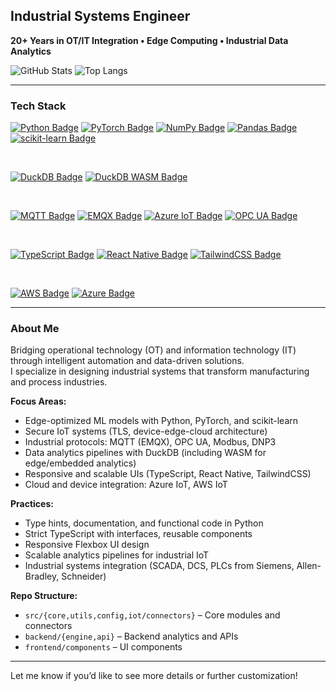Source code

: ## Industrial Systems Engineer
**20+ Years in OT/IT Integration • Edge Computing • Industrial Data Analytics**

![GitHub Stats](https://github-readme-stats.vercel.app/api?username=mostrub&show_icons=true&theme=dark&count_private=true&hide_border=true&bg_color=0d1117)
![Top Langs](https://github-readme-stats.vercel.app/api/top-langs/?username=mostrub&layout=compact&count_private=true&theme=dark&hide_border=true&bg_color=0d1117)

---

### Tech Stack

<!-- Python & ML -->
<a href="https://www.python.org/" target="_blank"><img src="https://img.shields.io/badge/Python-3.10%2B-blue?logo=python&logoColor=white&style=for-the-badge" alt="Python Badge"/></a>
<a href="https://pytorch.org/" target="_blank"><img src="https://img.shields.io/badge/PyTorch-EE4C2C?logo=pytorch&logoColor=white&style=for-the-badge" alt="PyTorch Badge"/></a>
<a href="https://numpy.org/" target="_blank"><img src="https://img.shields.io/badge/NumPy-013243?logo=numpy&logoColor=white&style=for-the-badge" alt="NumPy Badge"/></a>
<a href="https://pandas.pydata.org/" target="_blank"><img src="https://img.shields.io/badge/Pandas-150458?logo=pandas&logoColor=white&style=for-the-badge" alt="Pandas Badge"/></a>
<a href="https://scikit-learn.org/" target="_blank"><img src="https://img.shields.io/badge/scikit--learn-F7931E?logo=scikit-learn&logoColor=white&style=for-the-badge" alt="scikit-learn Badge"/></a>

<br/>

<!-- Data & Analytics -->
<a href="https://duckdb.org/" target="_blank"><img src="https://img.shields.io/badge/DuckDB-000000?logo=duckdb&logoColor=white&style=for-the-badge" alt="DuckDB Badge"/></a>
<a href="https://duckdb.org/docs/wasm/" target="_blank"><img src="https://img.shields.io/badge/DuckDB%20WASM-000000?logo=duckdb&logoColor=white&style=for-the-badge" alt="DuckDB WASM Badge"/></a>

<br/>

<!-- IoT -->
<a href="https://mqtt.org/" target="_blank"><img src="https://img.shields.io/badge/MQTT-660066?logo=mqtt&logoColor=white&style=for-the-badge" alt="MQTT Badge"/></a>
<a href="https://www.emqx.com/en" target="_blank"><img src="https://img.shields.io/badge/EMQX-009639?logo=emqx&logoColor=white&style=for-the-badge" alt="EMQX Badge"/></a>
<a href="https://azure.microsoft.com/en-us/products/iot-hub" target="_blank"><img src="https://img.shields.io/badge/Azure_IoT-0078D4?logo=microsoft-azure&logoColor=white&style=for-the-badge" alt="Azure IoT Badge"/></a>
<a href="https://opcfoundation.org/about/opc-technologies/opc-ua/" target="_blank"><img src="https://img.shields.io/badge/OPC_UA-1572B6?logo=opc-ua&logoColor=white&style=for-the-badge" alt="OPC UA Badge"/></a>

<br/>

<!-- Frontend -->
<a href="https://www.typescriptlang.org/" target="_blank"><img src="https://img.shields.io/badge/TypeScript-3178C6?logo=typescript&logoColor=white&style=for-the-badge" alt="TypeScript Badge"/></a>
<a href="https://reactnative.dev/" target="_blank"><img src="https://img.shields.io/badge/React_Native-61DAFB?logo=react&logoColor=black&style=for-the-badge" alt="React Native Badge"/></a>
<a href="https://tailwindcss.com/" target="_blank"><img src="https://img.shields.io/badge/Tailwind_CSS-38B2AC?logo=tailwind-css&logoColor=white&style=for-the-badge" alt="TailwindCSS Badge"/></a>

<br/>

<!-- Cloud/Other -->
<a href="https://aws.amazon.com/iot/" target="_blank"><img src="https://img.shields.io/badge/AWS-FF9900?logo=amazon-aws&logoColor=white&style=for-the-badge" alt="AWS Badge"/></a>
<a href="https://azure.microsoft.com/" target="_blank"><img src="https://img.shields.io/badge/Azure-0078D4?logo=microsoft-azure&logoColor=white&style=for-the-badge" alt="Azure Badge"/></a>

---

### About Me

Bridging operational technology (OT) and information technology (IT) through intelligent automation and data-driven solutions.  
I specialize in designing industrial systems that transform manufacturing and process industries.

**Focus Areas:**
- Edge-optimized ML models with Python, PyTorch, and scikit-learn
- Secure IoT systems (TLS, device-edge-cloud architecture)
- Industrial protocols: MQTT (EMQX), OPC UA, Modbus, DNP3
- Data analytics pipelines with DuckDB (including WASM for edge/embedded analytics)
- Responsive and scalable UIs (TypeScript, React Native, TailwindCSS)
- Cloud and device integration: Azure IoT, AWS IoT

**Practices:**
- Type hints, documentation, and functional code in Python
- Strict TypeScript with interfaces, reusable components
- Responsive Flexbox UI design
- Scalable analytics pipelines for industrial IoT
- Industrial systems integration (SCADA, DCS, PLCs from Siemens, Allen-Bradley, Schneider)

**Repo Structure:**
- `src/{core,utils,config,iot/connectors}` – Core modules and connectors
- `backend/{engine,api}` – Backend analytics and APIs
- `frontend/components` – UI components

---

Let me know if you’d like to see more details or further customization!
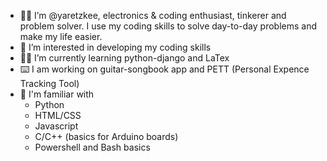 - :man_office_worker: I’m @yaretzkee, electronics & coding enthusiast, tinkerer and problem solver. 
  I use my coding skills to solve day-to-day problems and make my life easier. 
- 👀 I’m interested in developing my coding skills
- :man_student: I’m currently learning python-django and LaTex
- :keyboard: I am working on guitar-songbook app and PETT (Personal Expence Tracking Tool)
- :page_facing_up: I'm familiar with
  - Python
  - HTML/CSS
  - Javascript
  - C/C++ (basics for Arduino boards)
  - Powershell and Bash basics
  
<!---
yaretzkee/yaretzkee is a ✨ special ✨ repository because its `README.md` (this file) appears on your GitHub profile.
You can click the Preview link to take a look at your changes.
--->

...

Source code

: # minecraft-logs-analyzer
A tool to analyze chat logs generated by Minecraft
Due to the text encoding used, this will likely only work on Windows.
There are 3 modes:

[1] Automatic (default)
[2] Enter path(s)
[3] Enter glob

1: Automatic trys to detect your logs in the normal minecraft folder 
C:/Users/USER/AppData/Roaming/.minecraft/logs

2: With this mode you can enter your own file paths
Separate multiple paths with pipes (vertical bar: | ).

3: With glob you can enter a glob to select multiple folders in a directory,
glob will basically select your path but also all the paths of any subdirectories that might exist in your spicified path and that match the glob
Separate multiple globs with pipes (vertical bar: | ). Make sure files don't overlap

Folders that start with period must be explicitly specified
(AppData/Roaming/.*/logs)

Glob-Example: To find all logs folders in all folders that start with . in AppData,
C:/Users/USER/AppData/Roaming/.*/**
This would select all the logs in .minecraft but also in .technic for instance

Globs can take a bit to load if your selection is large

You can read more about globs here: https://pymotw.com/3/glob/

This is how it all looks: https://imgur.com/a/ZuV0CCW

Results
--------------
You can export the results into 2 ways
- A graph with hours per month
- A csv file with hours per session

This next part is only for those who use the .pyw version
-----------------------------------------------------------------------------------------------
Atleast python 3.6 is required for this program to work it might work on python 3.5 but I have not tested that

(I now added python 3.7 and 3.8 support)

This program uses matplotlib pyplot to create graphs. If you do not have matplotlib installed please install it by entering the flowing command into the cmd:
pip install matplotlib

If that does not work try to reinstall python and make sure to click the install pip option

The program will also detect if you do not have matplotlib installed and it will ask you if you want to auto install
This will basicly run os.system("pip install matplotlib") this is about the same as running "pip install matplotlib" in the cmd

» **WORK INSTRUCTION**:
Work through the data and count each line holding the string "TypeScript". Give only that count.

» **TASK SOLUTION**:
3